Because he liked the song Timo revisited the mix on a half a dozen occasions, first in Cubase SX and later in Cockos Reaper, but to no avail. The background noise from the guitar's mic (the higher noise floor of dynamic models such as the SM58 doesn't really suit sound sources this quiet as this) and the spill between the main mics prevented him from processing the mix to any useful degree without obvious detrimental side‑effects. Try as he might, he still preferred his first rough mix, despite its apparent flaws, and by the time he sent the song in to Mix Rescue he'd pretty much resigned himself to the view that this mix was as far as he could get given the less‑than‑perfect source material.
Noise Reduction, EQ & Compression
Many engineers will tell you of difficulties they've had trying to improve on the sound of a much‑loved rough mix, so I have to say that I initially approached this particular remix with some trepidation. In this instance, I figured the whole mix would stand or fall on whether I could get the sound of the main guitar/vocal pass working.
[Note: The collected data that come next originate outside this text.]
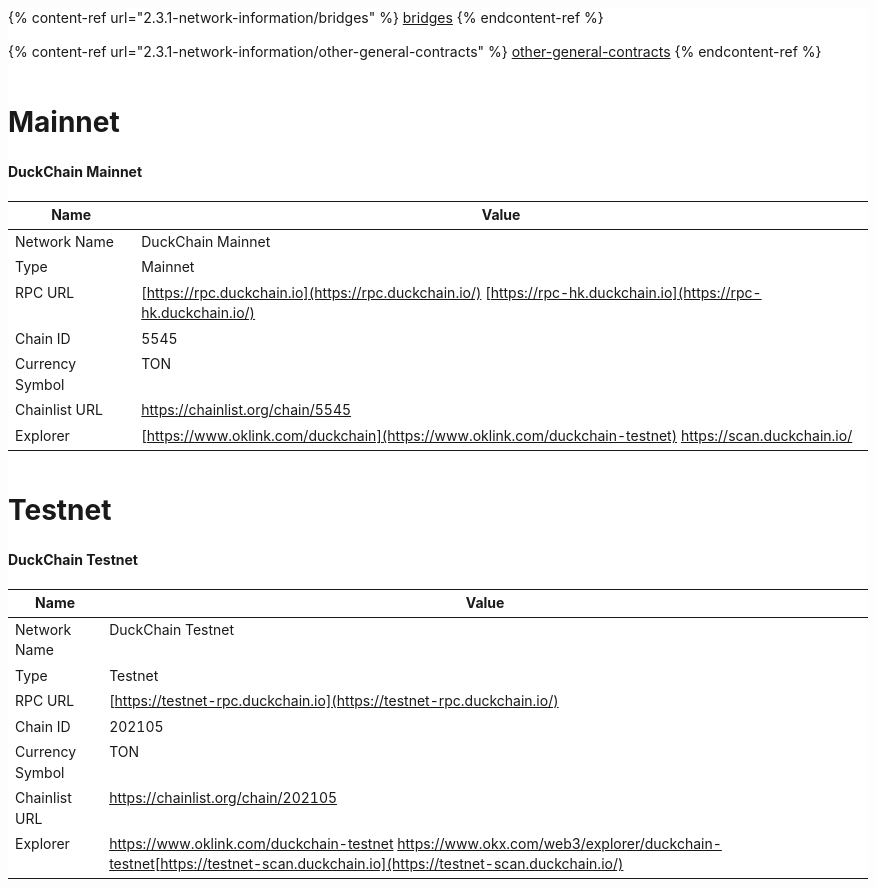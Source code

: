 {% content-ref url="2.3.1-network-information/bridges" %}
[bridges](/duckchains-diary/2.-users-and-developers/2.3-developer-hub/2.3.1-network-information/bridges)
{% endcontent-ref %}

{% content-ref url="2.3.1-network-information/other-general-contracts" %}
[other-general-contracts](/duckchains-diary/2.-users-and-developers/2.3-developer-hub/2.3.1-network-information/other-general-contracts)
{% endcontent-ref %}


# Mainnet

#### DuckChain Mainnet <a href="#merlin-testnet" id="merlin-testnet"></a>

| Name            | Value                                                                                                             |
| --------------- | ----------------------------------------------------------------------------------------------------------------- |
| Network Name    | DuckChain Mainnet                                                                                                 |
| Type            | Mainnet                                                                                                           |
| RPC URL         | [https://rpc.duckchain.io](https://rpc.duckchain.io/) [https://rpc-hk.duckchain.io](https://rpc-hk.duckchain.io/) |
| Chain ID        | 5545                                                                                                              |
| Currency Symbol | TON                                                                                                               |
| Chainlist URL   | <https://chainlist.org/chain/5545>                                                                                |
| Explorer        | [https://www.oklink.com/duckchain](https://www.oklink.com/duckchain-testnet) <https://scan.duckchain.io/>         |


# Testnet

#### DuckChain Testnet <a href="#merlin-testnet" id="merlin-testnet"></a>

| Name            | Value                                                                                                                                                                   |
| --------------- | ----------------------------------------------------------------------------------------------------------------------------------------------------------------------- |
| Network Name    | DuckChain Testnet                                                                                                                                                       |
| Type            | Testnet                                                                                                                                                                 |
| RPC URL         | [https://testnet-rpc.duckchain.io](https://testnet-rpc.duckchain.io/)                                                                                                   |
| Chain ID        | 202105                                                                                                                                                                  |
| Currency Symbol | TON                                                                                                                                                                     |
| Chainlist URL   | <https://chainlist.org/chain/202105>                                                                                                                                    |
| Explorer        | <https://www.oklink.com/duckchain-testnet> <https://www.okx.com/web3/explorer/duckchain-testnet>[https://testnet-scan.duckchain.io](https://testnet-scan.duckchain.io/) |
The first main problem was that the guitar mic had a lot of noise on it, and it was clear that specialist tools would be required, so I opened up the Waves X‑Noise plug‑in. I don't normally have much call for noise‑reduction processing — so I can hardly claim to be a power user — but it was nonetheless easy enough to juggle the main Threshold and Reduction sliders to pull down the noise substantially. Most hiss‑removal processors will work better if you can give them a section of noise‑only signal against which to calibrate their noise‑reduction algorithm, but Timo hadn't recorded any silence at the beginning of the part, and had also slightly truncated the final guitar chord when dropping out, so there was nothing for me to work with on that count. As a result, the noise‑reduction process was also losing me a fair bit of the guitar's high‑frequency information, but I decided to compensate only a little for that with X‑Noise's high‑frequency shelving EQ (adding +2dB at around 4kHz) and live with the duller sound for now, because I was anticipating brightening the lead vocal part and I knew that this was bound also to lift the high frequencies of the guitar via the spill on the vocal mic.
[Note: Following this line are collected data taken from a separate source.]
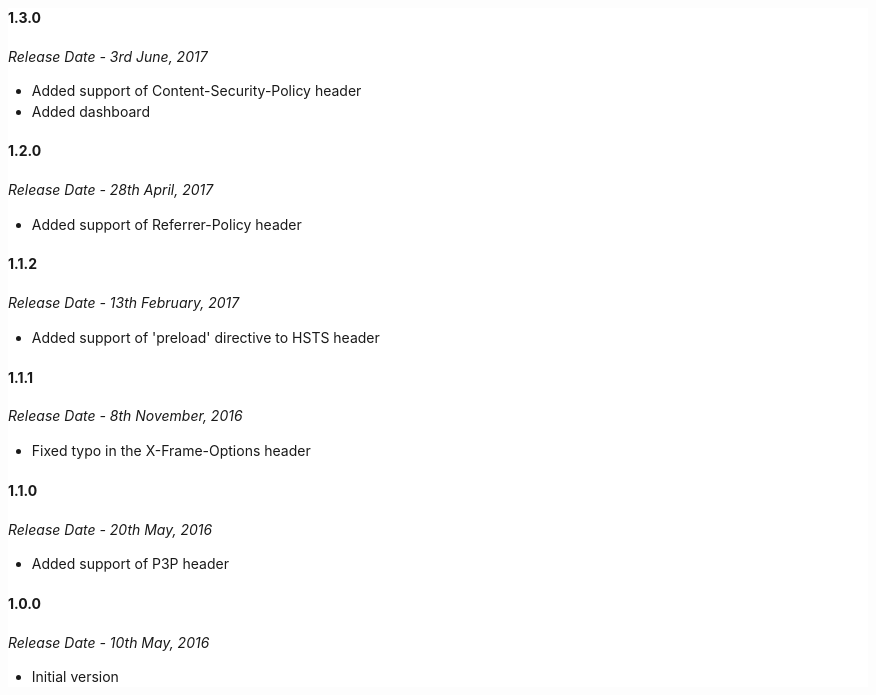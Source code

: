 #### 1.3.0
*Release Date - 3rd June, 2017*

* Added support of Content-Security-Policy header
* Added dashboard

#### 1.2.0
*Release Date - 28th April, 2017*

* Added support of Referrer-Policy header

#### 1.1.2
*Release Date - 13th February, 2017*

* Added support of 'preload' directive to HSTS header

#### 1.1.1
*Release Date - 8th November, 2016*

* Fixed typo in the X-Frame-Options header

#### 1.1.0
*Release Date - 20th May, 2016*

* Added support of P3P header

#### 1.0.0
*Release Date - 10th May, 2016*

* Initial version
The dynamics of the guitar part were causing problems with the threshold‑based noise‑reduction, though, as a suitable threshold setting for the quieter introduction was far too low for the more powerful strumming later on. I could have automated the threshold control here, but I felt that the guitar level issue was likewise a problem for the song as a whole, so instead I inserted GVST's useful little Gain plug‑in before the X‑Noise instance to reduce the part's dynamic range over the long term. I ended up applying about 8dB of gain during the introduction, tapering it slowly off to unity as the strumming picked up steam.
Listening to both mics together again with the recorded noise better under control, I first panned them very slightly left and right to give the image some width — not enough to be distracting, but enough to avoid a completely mono presentation. The tonality now needed some work, so the next stop was a couple of instances of Stillwell Audio's Neve‑inspired 1973 EQ plug‑in. The low end of the sound was pretty woolly, so in went the high‑pass filters (at 50Hz for the guitar and 160Hz for the vocal) and some low‑frequency shelving cuts (‑4dB at 110Hz and ‑4.5dB at 220Hz) to balance things a bit better. This processing also sorted out some low‑frequency plosive thumps on Timo's vocal mic which had survived his attempts to stop them using the NT1's foam wind sock — in future he'd do better to use a proper pop shield for this purpose instead, as they work better and impact less on the high end of the recording. Had these low frequencies been left intact, they'd have potentially caused unnatural lurching in the gain‑reduction of any compressor further down the signal chain, so it was as well to toast them early on.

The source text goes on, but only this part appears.